■ **EXERCISE BRIEF**
Go through the records below and return each line that has "listen" in it.

### INPUT FOR THIS TASK

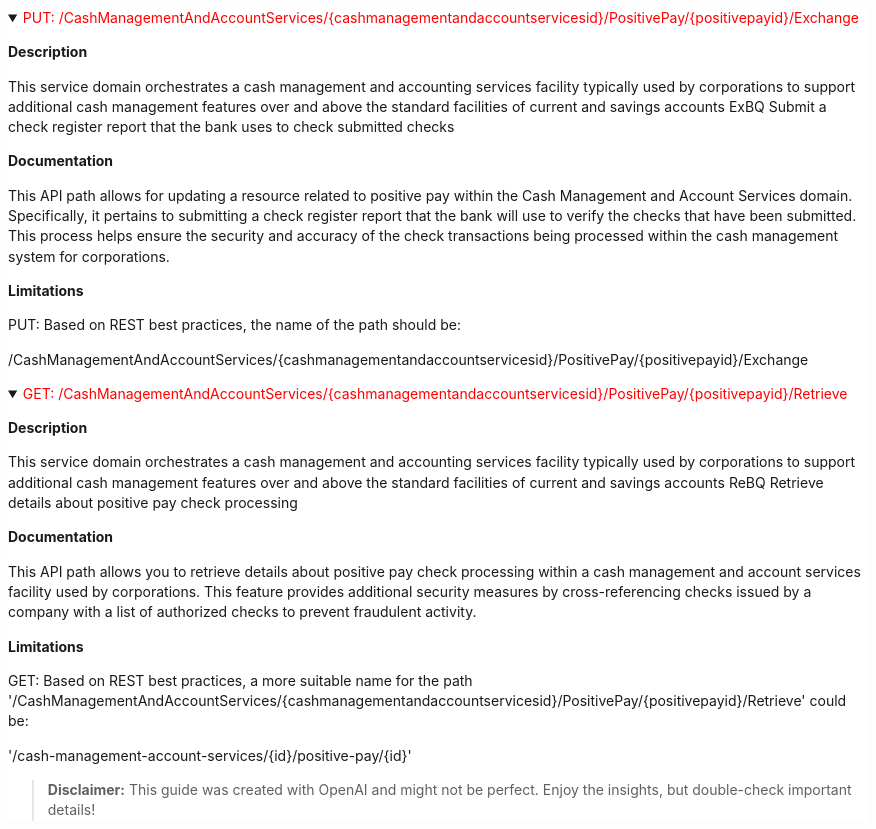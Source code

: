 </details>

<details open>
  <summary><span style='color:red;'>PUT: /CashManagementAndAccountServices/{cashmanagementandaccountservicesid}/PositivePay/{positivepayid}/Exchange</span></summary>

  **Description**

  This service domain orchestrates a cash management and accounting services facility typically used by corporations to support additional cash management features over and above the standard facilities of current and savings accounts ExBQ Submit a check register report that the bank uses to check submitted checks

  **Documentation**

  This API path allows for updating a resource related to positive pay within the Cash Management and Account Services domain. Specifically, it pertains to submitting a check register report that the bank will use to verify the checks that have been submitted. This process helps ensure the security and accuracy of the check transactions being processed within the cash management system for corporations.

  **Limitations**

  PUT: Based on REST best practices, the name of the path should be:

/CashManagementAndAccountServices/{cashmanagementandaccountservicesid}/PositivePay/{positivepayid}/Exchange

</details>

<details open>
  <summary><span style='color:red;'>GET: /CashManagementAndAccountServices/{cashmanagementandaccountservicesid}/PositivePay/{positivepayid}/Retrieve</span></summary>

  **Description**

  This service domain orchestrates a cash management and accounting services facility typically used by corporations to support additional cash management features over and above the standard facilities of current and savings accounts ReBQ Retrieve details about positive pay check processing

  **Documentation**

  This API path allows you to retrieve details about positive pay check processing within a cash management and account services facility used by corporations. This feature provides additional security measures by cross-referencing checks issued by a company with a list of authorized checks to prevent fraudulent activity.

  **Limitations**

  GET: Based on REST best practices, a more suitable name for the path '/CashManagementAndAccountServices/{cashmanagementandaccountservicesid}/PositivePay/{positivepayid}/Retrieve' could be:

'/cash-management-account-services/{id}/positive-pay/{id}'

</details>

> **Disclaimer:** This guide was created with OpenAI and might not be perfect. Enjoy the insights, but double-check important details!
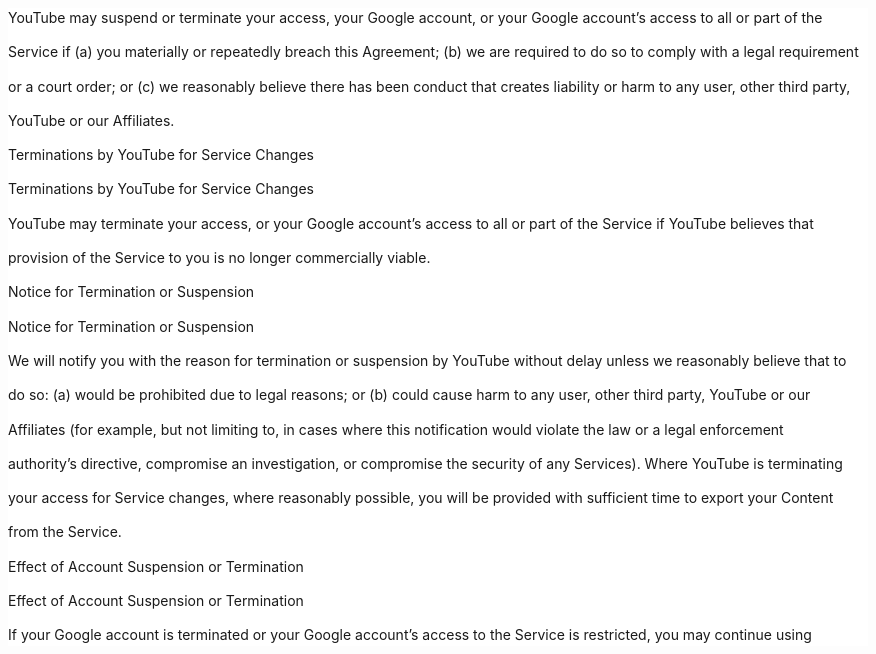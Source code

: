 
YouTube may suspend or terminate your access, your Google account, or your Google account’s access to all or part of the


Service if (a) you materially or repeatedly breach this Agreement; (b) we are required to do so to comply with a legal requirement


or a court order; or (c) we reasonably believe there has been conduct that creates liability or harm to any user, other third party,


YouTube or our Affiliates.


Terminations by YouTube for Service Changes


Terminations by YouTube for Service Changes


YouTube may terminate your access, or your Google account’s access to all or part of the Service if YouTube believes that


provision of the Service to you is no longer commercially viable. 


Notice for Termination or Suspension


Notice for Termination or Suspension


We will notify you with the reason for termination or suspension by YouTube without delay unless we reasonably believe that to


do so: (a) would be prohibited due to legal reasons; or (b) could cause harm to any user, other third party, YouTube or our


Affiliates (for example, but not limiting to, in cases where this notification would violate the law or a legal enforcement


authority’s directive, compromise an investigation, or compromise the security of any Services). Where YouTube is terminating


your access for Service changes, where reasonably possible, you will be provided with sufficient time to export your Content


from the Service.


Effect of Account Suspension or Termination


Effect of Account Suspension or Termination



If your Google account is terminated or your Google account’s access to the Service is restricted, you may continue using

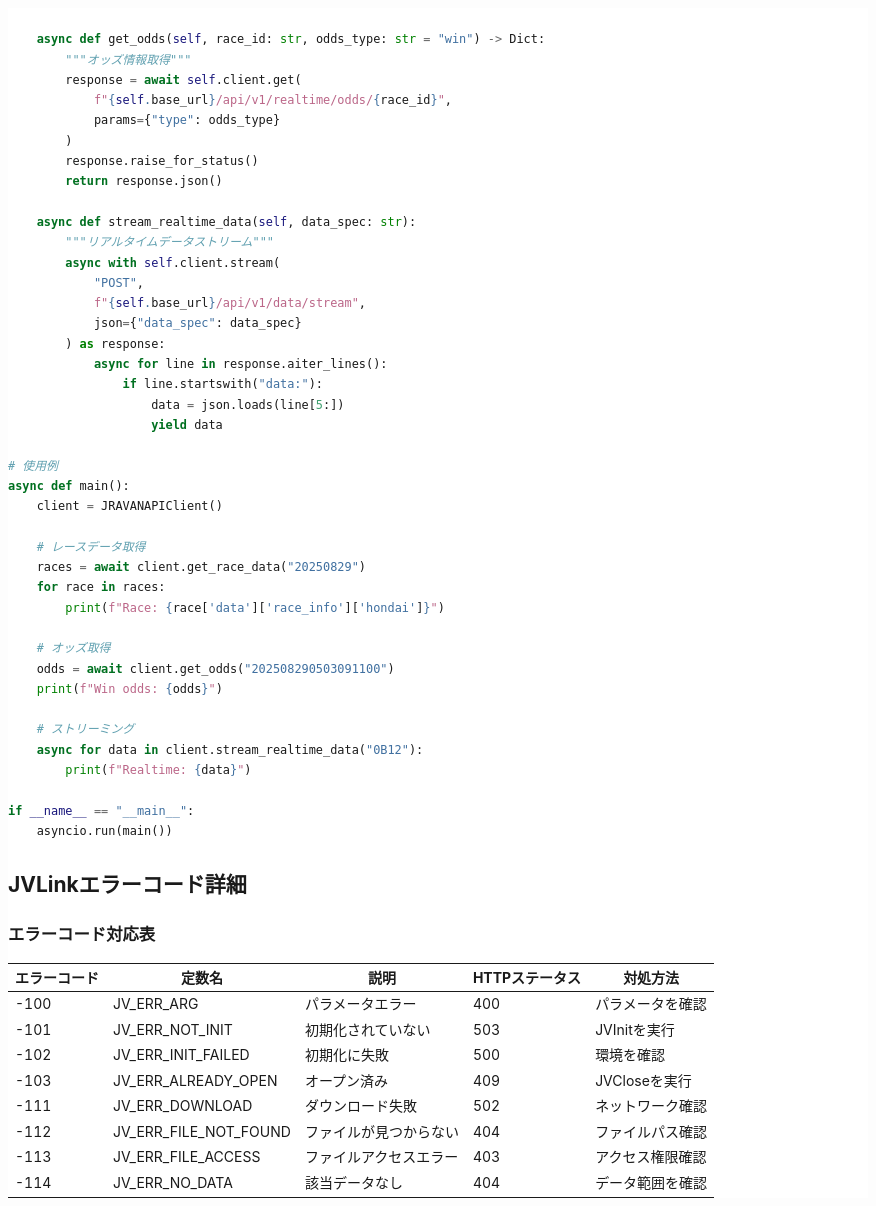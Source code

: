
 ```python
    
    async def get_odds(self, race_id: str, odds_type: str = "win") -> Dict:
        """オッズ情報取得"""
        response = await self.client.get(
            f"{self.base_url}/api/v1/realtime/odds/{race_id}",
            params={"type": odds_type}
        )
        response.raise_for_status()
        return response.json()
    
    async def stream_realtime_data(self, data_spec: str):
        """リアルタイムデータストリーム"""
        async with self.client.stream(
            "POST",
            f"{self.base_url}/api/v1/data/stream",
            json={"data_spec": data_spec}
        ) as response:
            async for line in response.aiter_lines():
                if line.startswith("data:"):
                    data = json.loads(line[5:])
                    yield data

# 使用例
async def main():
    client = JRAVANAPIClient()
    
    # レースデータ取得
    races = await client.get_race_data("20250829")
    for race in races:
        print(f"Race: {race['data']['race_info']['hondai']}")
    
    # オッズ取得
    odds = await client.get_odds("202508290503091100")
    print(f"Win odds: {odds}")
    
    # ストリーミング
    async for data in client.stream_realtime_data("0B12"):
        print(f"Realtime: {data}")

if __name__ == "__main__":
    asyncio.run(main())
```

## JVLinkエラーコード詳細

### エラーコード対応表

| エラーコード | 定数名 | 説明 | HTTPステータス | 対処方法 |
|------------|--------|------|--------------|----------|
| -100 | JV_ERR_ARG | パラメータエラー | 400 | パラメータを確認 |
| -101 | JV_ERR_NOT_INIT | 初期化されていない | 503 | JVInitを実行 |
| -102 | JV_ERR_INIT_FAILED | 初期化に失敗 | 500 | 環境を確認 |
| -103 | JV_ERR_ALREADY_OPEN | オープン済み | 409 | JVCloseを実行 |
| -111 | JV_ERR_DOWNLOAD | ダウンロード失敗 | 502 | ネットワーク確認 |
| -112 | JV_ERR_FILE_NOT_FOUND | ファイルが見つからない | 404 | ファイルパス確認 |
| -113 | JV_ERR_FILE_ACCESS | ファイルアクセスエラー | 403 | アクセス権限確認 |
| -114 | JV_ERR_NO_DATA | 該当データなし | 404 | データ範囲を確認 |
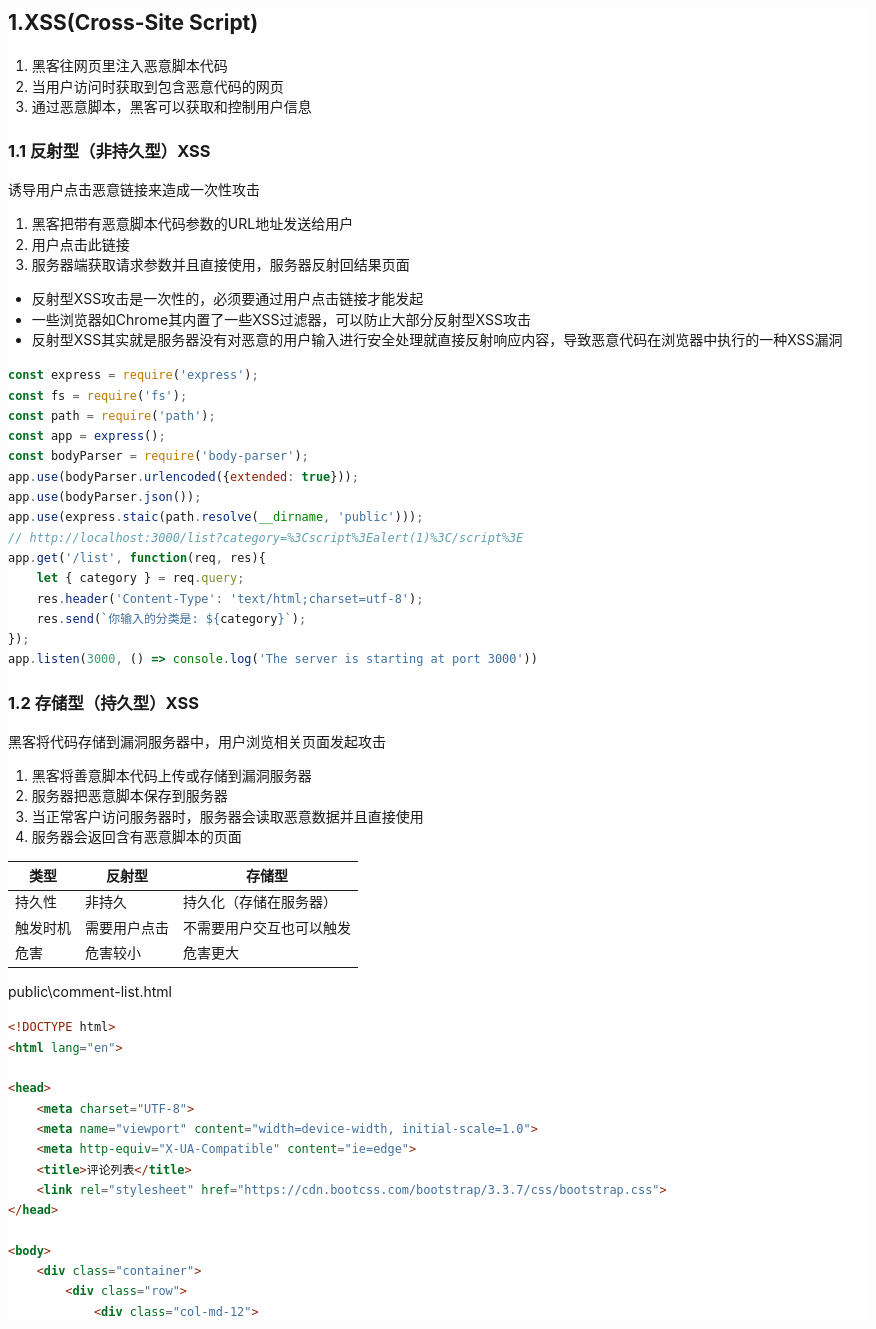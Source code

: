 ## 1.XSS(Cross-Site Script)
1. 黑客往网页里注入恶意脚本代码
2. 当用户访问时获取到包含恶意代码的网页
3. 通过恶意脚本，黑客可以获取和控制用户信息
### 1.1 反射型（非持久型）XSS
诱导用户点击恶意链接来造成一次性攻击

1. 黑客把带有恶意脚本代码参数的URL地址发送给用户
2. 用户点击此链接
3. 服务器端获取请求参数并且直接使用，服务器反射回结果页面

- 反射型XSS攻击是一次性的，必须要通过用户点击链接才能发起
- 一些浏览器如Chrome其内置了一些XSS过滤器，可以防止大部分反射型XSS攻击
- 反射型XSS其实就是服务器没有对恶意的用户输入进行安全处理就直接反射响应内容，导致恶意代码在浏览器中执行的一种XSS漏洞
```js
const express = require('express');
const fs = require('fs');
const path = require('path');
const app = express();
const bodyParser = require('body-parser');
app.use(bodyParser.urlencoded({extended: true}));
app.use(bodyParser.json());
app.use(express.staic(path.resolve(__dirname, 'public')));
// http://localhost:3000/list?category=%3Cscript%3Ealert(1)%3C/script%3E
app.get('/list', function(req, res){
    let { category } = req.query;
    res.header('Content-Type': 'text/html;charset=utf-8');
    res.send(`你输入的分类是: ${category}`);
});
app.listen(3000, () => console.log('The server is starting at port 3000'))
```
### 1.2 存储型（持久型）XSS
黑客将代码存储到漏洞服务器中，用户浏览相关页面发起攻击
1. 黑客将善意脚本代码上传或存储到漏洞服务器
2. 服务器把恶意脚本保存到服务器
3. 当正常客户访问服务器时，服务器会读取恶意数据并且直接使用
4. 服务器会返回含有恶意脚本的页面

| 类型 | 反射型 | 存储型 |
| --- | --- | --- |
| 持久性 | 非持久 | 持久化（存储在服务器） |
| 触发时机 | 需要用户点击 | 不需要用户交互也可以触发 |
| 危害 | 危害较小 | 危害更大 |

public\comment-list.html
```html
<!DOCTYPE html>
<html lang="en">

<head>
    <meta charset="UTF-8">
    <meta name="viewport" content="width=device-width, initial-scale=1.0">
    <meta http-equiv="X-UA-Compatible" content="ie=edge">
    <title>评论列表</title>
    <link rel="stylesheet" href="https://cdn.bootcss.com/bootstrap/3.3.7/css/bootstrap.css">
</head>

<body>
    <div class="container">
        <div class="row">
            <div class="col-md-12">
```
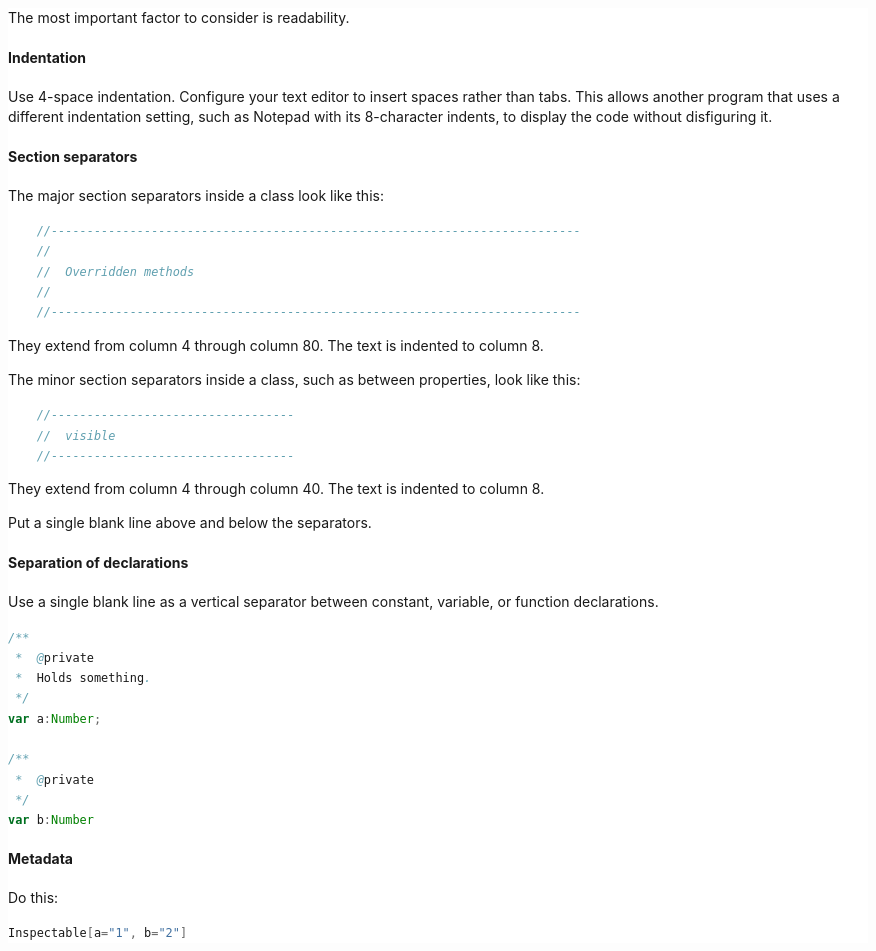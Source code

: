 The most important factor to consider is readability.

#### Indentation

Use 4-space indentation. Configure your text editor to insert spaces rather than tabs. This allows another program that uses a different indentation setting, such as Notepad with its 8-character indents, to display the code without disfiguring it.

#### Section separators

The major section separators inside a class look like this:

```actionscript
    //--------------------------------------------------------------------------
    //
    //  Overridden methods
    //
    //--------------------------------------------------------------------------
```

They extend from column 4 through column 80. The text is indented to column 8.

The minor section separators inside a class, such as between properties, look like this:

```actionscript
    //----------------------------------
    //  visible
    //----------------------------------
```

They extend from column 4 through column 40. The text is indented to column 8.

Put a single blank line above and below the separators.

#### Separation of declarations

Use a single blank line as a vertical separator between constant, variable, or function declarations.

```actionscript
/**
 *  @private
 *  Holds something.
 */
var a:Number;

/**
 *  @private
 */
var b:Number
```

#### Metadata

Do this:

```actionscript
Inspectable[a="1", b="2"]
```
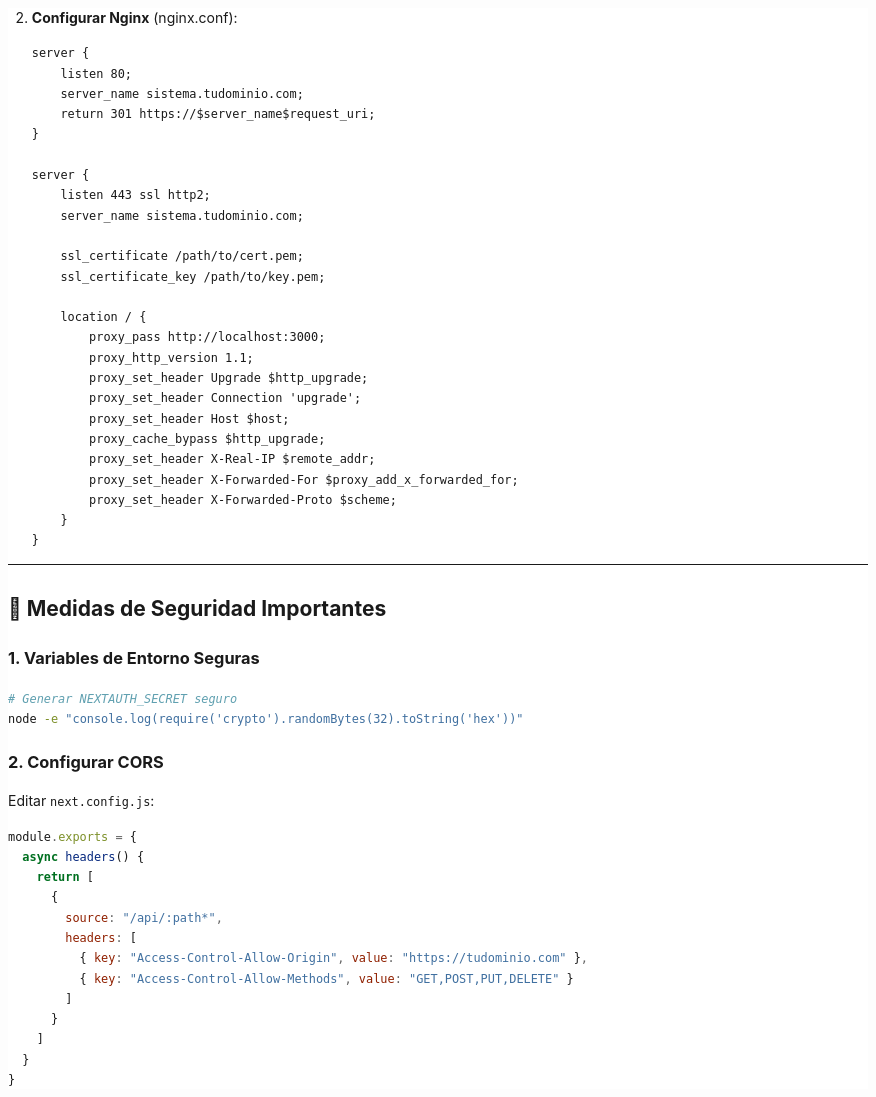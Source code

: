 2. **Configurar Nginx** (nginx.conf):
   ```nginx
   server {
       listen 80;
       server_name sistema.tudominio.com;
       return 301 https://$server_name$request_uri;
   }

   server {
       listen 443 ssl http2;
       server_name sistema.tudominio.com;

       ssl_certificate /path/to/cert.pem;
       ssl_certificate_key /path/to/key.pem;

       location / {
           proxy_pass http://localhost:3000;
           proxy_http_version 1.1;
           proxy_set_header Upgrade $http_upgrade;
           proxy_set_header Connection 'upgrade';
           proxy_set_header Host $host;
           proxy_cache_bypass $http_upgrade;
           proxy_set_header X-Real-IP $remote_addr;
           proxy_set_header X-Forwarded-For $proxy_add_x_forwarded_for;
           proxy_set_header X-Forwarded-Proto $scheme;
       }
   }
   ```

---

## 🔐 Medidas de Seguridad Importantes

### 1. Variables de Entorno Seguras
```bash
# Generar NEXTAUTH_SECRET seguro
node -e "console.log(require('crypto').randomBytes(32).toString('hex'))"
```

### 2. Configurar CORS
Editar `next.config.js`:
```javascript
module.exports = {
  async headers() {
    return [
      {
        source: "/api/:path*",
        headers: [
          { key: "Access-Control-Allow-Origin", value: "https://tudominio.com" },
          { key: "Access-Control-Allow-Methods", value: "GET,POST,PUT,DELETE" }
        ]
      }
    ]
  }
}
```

######

■ **OUTPUT FOR THIS EXERCISE**
app.listen(3000, () => console.log('The server is starting at port 3000'))
       listen 80;
       listen 443 ssl http2;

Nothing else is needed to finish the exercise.